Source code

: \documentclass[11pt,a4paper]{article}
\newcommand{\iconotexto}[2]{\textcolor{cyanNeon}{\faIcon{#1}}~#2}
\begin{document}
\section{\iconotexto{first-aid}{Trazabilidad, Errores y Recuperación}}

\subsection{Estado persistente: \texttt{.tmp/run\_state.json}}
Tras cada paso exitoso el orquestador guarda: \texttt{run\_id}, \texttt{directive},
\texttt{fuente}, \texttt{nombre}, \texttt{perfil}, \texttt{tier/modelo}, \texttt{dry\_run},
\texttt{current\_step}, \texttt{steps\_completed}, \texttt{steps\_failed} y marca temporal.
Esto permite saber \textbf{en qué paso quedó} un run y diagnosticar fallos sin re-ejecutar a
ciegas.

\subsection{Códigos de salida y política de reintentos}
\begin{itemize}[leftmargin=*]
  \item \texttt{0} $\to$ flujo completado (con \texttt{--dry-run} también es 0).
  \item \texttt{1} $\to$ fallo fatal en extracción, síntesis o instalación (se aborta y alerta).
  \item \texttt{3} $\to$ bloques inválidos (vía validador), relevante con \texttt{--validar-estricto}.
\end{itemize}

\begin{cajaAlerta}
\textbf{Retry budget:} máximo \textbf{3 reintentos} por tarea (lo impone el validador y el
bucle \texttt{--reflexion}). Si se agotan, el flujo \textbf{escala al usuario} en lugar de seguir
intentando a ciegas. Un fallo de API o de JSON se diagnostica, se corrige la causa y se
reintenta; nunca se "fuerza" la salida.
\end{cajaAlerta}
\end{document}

[Exercise] Each line in the entries above that includes the string "ciegas" should be extracted.

[Answer below]
ciegas.
intentando a ciegas. Un fallo de API o de JSON se diagnostica, se corrige la causa y se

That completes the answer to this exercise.